• _DIRECTIONS_: Copy everything in the listing below word for word, apart from any images.

• _RECORDS TO USE_:
[Start of section]
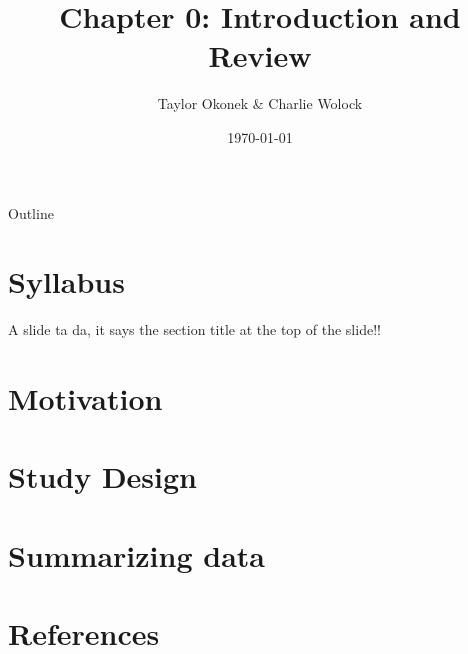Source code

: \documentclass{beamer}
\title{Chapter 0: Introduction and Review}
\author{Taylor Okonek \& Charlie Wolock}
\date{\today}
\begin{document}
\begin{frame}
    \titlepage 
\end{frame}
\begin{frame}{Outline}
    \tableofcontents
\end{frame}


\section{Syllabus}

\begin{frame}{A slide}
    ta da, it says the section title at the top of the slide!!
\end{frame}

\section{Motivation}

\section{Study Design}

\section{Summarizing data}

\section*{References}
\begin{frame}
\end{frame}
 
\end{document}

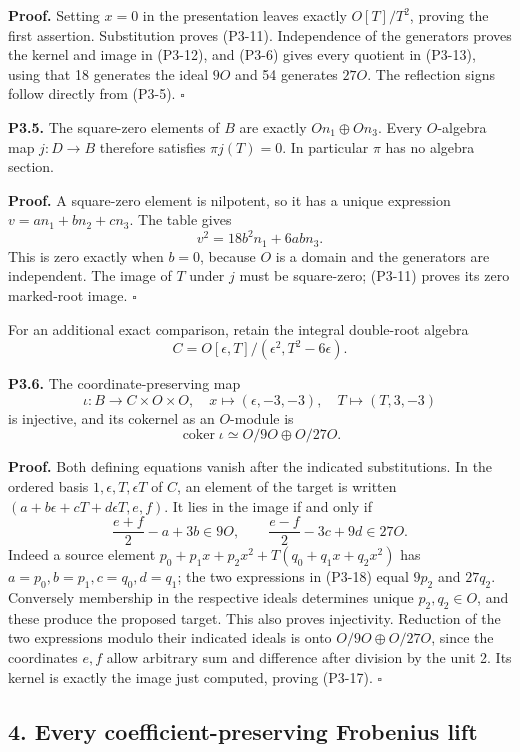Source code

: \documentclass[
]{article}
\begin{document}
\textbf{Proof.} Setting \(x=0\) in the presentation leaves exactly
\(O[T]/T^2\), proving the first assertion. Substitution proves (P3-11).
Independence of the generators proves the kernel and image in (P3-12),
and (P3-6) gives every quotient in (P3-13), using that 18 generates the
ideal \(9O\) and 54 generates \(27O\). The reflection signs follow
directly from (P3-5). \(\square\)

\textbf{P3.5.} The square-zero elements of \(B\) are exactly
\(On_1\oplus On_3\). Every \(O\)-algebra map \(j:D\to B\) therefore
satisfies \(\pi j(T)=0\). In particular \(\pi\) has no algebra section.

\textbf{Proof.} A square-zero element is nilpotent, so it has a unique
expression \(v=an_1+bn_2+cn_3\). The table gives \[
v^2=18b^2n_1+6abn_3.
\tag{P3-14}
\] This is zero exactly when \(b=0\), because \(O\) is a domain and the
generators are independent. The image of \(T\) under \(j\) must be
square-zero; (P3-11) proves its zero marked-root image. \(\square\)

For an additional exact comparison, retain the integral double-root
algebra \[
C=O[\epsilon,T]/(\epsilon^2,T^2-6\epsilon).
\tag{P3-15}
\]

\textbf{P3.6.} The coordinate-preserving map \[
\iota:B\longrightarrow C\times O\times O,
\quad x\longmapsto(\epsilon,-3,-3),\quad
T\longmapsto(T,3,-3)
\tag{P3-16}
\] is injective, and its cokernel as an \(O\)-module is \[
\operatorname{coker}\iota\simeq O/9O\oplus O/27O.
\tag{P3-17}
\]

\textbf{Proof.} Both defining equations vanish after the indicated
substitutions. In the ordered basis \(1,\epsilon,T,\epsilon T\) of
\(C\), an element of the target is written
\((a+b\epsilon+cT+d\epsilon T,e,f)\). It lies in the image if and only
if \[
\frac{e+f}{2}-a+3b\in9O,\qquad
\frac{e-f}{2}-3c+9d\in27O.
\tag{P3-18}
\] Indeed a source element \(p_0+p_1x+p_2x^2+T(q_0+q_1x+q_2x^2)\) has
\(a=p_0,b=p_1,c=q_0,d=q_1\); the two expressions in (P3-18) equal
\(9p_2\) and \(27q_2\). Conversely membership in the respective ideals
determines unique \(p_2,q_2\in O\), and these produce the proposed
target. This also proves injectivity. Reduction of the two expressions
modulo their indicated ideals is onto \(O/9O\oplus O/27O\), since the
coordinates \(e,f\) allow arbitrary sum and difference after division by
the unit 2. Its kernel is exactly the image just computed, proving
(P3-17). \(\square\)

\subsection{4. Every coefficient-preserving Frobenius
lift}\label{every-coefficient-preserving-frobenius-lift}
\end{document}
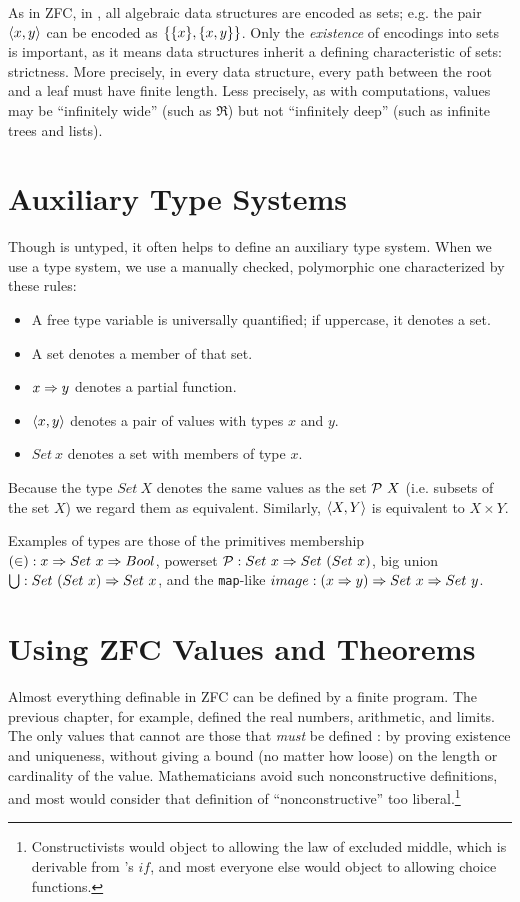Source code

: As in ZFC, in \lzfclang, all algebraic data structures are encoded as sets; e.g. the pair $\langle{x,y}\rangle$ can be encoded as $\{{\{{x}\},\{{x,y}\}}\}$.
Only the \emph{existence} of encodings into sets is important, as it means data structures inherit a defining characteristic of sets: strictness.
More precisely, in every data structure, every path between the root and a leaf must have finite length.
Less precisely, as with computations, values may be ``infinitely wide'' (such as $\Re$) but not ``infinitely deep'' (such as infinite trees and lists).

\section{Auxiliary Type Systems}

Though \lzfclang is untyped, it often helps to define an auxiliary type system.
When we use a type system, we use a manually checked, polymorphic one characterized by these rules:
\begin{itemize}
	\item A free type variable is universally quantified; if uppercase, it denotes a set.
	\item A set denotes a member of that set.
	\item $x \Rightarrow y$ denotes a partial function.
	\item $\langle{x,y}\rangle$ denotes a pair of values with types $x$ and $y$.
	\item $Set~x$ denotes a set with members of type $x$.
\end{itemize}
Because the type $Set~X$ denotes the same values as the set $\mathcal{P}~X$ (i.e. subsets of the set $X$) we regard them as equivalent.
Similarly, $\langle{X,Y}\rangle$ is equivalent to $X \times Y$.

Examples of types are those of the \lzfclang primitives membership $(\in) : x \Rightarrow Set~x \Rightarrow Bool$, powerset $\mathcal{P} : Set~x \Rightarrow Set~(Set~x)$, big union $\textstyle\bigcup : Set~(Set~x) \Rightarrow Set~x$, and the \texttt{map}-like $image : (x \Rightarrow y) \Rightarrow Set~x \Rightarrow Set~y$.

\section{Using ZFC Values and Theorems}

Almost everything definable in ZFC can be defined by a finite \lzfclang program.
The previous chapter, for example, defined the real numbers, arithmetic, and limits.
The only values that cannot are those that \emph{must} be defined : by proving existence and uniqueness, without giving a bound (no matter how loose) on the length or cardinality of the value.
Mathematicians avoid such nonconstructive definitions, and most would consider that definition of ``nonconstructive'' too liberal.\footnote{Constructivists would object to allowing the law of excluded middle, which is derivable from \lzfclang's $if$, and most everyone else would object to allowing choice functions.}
[End of section]
• _ANSWER SECTION_:
Source code

: \documentclass{beamer}
\title{Chapter 0: Introduction and Review}
\author{Taylor Okonek \& Charlie Wolock}
\date{\today}
\begin{document}
\begin{frame}
    \titlepage 
\end{frame}
\begin{frame}{Outline}
    \tableofcontents
\end{frame}


\section{Syllabus}

\begin{frame}{A slide}
    ta da, it says the section title at the top of the slide!!
\end{frame}

\section{Motivation}

\section{Study Design}

\section{Summarizing data}

\section*{References}
\begin{frame}
\end{frame}
 
\end{document}

Source code

: \documentclass[
]{article}
\begin{document}
\textbf{Proof.} Setting \(x=0\) in the presentation leaves exactly
\(O[T]/T^2\), proving the first assertion. Substitution proves (P3-11).
Independence of the generators proves the kernel and image in (P3-12),
and (P3-6) gives every quotient in (P3-13), using that 18 generates the
ideal \(9O\) and 54 generates \(27O\). The reflection signs follow
directly from (P3-5). \(\square\)

\textbf{P3.5.} The square-zero elements of \(B\) are exactly
\(On_1\oplus On_3\). Every \(O\)-algebra map \(j:D\to B\) therefore
satisfies \(\pi j(T)=0\). In particular \(\pi\) has no algebra section.

\textbf{Proof.} A square-zero element is nilpotent, so it has a unique
expression \(v=an_1+bn_2+cn_3\). The table gives \[
v^2=18b^2n_1+6abn_3.
\tag{P3-14}
\] This is zero exactly when \(b=0\), because \(O\) is a domain and the
generators are independent. The image of \(T\) under \(j\) must be
square-zero; (P3-11) proves its zero marked-root image. \(\square\)

For an additional exact comparison, retain the integral double-root
algebra \[
C=O[\epsilon,T]/(\epsilon^2,T^2-6\epsilon).
\tag{P3-15}
\]

\textbf{P3.6.} The coordinate-preserving map \[
\iota:B\longrightarrow C\times O\times O,
\quad x\longmapsto(\epsilon,-3,-3),\quad
T\longmapsto(T,3,-3)
\tag{P3-16}
\] is injective, and its cokernel as an \(O\)-module is \[
\operatorname{coker}\iota\simeq O/9O\oplus O/27O.
\tag{P3-17}
\]

\textbf{Proof.} Both defining equations vanish after the indicated
substitutions. In the ordered basis \(1,\epsilon,T,\epsilon T\) of
\(C\), an element of the target is written
\((a+b\epsilon+cT+d\epsilon T,e,f)\). It lies in the image if and only
if \[
\frac{e+f}{2}-a+3b\in9O,\qquad
\frac{e-f}{2}-3c+9d\in27O.
\tag{P3-18}
\] Indeed a source element \(p_0+p_1x+p_2x^2+T(q_0+q_1x+q_2x^2)\) has
\(a=p_0,b=p_1,c=q_0,d=q_1\); the two expressions in (P3-18) equal
\(9p_2\) and \(27q_2\). Conversely membership in the respective ideals
determines unique \(p_2,q_2\in O\), and these produce the proposed
target. This also proves injectivity. Reduction of the two expressions
modulo their indicated ideals is onto \(O/9O\oplus O/27O\), since the
coordinates \(e,f\) allow arbitrary sum and difference after division by
the unit 2. Its kernel is exactly the image just computed, proving
(P3-17). \(\square\)

\subsection{4. Every coefficient-preserving Frobenius
lift}\label{every-coefficient-preserving-frobenius-lift}
\end{document}
Source code

: As in ZFC, in \lzfclang, all algebraic data structures are encoded as sets; e.g. the pair $\langle{x,y}\rangle$ can be encoded as $\{{\{{x}\},\{{x,y}\}}\}$.
Only the \emph{existence} of encodings into sets is important, as it means data structures inherit a defining characteristic of sets: strictness.
More precisely, in every data structure, every path between the root and a leaf must have finite length.
Less precisely, as with computations, values may be ``infinitely wide'' (such as $\Re$) but not ``infinitely deep'' (such as infinite trees and lists).

\section{Auxiliary Type Systems}

Though \lzfclang is untyped, it often helps to define an auxiliary type system.
When we use a type system, we use a manually checked, polymorphic one characterized by these rules:
\begin{itemize}
	\item A free type variable is universally quantified; if uppercase, it denotes a set.
	\item A set denotes a member of that set.
	\item $x \Rightarrow y$ denotes a partial function.
	\item $\langle{x,y}\rangle$ denotes a pair of values with types $x$ and $y$.
	\item $Set~x$ denotes a set with members of type $x$.
\end{itemize}
Because the type $Set~X$ denotes the same values as the set $\mathcal{P}~X$ (i.e. subsets of the set $X$) we regard them as equivalent.
Similarly, $\langle{X,Y}\rangle$ is equivalent to $X \times Y$.

Examples of types are those of the \lzfclang primitives membership $(\in) : x \Rightarrow Set~x \Rightarrow Bool$, powerset $\mathcal{P} : Set~x \Rightarrow Set~(Set~x)$, big union $\textstyle\bigcup : Set~(Set~x) \Rightarrow Set~x$, and the \texttt{map}-like $image : (x \Rightarrow y) \Rightarrow Set~x \Rightarrow Set~y$.

\section{Using ZFC Values and Theorems}

Almost everything definable in ZFC can be defined by a finite \lzfclang program.
The previous chapter, for example, defined the real numbers, arithmetic, and limits.
The only values that cannot are those that \emph{must} be defined : by proving existence and uniqueness, without giving a bound (no matter how loose) on the length or cardinality of the value.
Mathematicians avoid such nonconstructive definitions, and most would consider that definition of ``nonconstructive'' too liberal.\footnote{Constructivists would object to allowing the law of excluded middle, which is derivable from \lzfclang's $if$, and most everyone else would object to allowing choice functions.}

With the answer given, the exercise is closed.